— Exercise —
Go through the listing and copy each line with the string "Image".

— Material shown —
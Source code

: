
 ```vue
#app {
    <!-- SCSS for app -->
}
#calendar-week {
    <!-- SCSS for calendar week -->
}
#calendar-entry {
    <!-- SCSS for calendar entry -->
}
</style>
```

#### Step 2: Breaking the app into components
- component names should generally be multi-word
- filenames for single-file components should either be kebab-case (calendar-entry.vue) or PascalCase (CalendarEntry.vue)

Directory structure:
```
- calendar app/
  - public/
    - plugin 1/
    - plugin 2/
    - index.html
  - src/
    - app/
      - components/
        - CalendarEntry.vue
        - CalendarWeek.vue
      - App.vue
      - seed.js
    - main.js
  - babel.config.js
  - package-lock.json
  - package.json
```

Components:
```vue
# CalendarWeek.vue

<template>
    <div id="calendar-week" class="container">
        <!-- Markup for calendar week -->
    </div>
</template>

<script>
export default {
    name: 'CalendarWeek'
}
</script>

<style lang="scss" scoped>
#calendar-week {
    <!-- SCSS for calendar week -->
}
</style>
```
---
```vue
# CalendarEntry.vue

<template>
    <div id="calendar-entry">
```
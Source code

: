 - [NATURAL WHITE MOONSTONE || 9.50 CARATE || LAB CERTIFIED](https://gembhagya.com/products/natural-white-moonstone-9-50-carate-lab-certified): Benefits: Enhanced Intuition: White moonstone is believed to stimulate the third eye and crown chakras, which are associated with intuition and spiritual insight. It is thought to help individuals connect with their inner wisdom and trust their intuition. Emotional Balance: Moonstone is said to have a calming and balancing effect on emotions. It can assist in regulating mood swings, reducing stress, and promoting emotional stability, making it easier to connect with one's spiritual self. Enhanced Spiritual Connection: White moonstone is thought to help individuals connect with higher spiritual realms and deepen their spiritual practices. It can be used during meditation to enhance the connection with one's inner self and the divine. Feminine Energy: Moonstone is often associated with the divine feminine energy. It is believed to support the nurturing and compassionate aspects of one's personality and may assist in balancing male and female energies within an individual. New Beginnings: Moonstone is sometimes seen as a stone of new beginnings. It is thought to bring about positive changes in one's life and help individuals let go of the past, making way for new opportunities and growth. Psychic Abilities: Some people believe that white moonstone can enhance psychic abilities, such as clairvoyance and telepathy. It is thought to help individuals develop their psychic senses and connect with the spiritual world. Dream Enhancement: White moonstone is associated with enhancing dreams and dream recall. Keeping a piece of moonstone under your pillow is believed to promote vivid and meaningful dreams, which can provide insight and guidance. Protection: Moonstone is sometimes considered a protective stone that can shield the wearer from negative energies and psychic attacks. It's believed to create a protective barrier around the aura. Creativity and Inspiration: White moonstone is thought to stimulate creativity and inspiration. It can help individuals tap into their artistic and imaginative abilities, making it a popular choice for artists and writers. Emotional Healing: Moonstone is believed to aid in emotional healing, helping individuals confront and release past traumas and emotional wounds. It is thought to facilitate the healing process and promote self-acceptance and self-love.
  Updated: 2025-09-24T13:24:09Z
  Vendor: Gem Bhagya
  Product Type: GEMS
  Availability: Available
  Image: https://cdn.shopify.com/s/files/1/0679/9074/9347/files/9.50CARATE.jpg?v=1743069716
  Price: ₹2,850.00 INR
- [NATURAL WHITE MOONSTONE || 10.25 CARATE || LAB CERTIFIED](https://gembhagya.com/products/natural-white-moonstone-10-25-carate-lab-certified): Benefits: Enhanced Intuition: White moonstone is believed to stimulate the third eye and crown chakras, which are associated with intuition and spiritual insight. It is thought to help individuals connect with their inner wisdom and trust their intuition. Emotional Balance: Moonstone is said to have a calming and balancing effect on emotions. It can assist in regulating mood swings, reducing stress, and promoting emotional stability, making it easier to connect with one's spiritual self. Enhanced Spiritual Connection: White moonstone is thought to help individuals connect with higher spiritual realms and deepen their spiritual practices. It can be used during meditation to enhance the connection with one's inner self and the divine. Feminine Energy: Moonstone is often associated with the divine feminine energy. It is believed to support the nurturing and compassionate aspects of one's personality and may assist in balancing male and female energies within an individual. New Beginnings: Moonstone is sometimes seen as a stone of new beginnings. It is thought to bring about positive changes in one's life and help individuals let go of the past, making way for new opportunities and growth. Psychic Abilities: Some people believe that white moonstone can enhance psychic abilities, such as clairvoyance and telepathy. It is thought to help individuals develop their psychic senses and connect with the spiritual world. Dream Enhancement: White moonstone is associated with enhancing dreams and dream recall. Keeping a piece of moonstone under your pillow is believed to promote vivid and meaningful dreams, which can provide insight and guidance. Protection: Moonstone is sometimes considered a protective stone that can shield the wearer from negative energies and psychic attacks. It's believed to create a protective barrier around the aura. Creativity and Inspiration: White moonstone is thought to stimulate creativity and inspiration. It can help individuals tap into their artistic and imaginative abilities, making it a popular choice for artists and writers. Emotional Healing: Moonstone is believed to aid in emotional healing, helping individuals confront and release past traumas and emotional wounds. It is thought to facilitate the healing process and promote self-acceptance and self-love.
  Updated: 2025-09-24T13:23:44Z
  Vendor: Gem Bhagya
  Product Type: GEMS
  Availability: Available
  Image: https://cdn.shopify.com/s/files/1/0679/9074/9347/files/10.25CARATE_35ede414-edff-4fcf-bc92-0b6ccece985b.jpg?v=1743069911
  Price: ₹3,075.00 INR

— Your solution —
  Image: https://cdn.shopify.com/s/files/1/0679/9074/9347/files/9.50CARATE.jpg?v=1743069716
  Image: https://cdn.shopify.com/s/files/1/0679/9074/9347/files/10.25CARATE_35ede414-edff-4fcf-bc92-0b6ccece985b.jpg?v=1743069911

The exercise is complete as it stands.